Real Music Criticism #2 – Seahven’s Save Me

Bandcamp is great. I’ve discovered several great new bands just by browsing the site

I work in Rhode Island – on the 2-3 days per week that I’m “at the office”. One week last summer I had a crazy late-afternoon meeting schedule, and an early morning meeting the next day. This happens 2-3 times a year. I usually get permission from the wife to stay the night in a local hotel, to avoid the 1+ hour commute back home to the South Shore of Massachusetts, only to turn around and go back early the next morning.
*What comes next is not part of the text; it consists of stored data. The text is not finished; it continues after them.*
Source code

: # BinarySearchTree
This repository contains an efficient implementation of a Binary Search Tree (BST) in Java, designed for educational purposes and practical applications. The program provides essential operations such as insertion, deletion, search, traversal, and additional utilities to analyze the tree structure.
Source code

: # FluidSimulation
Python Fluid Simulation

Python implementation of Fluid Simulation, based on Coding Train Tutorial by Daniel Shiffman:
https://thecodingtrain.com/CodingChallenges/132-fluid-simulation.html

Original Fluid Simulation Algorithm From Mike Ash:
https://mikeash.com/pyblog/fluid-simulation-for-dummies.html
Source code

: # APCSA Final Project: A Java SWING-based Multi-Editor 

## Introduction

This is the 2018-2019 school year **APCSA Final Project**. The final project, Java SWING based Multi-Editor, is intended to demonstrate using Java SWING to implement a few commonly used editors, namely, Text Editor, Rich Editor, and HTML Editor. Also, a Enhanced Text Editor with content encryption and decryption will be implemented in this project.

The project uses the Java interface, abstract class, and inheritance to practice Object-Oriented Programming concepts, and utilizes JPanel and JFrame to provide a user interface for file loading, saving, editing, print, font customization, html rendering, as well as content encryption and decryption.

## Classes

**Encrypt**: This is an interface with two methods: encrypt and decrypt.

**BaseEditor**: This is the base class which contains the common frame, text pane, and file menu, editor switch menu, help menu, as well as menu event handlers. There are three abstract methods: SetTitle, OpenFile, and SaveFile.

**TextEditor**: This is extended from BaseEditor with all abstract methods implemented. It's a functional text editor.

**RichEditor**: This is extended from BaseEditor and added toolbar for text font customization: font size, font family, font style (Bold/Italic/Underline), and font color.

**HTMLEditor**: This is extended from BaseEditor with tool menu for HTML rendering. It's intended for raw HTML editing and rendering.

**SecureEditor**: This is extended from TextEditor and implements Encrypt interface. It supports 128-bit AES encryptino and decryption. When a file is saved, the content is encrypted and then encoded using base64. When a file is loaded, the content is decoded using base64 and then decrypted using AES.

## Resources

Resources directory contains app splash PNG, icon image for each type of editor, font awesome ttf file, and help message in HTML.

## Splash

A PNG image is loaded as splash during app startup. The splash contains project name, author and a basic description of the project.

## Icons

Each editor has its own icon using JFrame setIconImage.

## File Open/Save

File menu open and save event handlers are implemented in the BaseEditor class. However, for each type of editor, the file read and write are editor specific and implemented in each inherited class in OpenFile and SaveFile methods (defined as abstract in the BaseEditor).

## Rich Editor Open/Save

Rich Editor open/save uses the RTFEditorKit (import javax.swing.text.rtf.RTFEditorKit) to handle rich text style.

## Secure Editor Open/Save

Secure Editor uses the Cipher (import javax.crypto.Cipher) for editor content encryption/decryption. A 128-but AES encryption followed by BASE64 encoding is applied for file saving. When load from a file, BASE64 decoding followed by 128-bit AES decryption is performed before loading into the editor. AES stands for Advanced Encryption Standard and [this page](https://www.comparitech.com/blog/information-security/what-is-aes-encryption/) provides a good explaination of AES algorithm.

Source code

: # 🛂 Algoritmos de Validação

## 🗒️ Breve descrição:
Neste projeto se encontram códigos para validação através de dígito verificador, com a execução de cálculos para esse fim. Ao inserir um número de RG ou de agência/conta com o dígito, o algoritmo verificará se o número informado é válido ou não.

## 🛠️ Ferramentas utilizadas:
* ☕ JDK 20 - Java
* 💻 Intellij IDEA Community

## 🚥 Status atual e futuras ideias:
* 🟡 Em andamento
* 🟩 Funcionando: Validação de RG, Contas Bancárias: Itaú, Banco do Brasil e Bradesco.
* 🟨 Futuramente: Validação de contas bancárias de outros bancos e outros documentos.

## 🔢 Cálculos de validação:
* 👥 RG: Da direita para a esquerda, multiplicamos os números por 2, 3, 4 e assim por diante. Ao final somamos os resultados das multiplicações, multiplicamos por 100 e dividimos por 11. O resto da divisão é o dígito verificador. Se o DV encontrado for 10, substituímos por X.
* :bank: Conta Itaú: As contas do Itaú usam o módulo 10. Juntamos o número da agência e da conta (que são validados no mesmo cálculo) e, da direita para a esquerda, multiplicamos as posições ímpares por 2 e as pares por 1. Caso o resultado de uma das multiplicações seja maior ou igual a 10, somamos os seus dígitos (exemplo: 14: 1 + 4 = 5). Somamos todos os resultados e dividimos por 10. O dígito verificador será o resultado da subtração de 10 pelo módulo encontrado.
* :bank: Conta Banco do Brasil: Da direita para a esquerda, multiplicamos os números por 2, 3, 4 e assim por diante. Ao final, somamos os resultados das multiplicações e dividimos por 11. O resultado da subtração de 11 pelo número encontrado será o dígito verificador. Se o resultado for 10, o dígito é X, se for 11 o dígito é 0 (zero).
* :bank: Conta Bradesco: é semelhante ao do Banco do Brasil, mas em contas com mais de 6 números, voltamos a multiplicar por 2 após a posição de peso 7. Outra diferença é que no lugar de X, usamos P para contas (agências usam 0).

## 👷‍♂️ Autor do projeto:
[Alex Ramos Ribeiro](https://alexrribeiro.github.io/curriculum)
This one night last summer I was was stuck in a nasty extended-stay hotel in Warwick, RI (a $40 steal on priceline), pecking away at the computer, drawing my 50,000th large-scale system diagram for a technical meeting the next day with my client, my limp dick probably poking out the pee hole in my boxers, and listening to different punk bands on Bandcamp

Seahaven is a discovery from that night.

Here’s my favorite song off their latest album Winter Forever:

To continue my first stab at real music criticism, here are some tangible reasons why its a great song:

1. Great production

Hate to begin every musical critique with “production”, but its important. Every top dance pop song on the charts has ‘great production’ – its frequently the only thing standing between a shitty, forgettable song (which most of these pop songs are) and a ditty catchy enough to get stuck in your head for a few weeks one summer.

Save Me – like the rest of the songs on the album – have that thick, solid guitar spread you get in good pop punk like Green Day or Paramore. Full-spectrum stereo guitars, compressed vocals up in front of the sound, and a clacking kick drum that sounds across between Lars Ulrich’s plywood sound and Nicko McBrain’s thump.

2. Extended harmonies

Though it gets just a tad monotonous if you listen to the entire album, this one song on its own has an interesting use of “extended” 5ths – i.e. 9th chords. A “5th” is every rock guitar chord you’ve ever heard: Metalica’s “chug chug”, the Sonic Youth’s “dink dink”, Arcade Fire’s “wank wank” are all based on that stupid 2-note guitar chord consisting of 1st finger and 3rd finger on the low end of the fretboard. The trick Seahaven’s guitarists apply is to tack on a third note above this chord in the same interval. It results in two “stacked 5ths” which, if part of a more harmonically rich context, can almost sound jazzish. But if repeatedly used throughout a song as a consistent replacement for the conventional 5th-only chord, produces aninteresting and compelling harmony. Thickly distorted guitars only add to the effect, since the overtones produced by distortion ring in the same space as these added 5ths.

3. Medody + Harmony

That’s what its all about, right? Rhythm helps. But in rock, the rhythm is pretty much a given. The melody in both the verse and bridge/chorus is just lovely, unconventional in just the right amount, and syncopated (off-beat) in just the right amount too. The way that melody hits the sweet and sour notes in each chord make the two a treat to hear.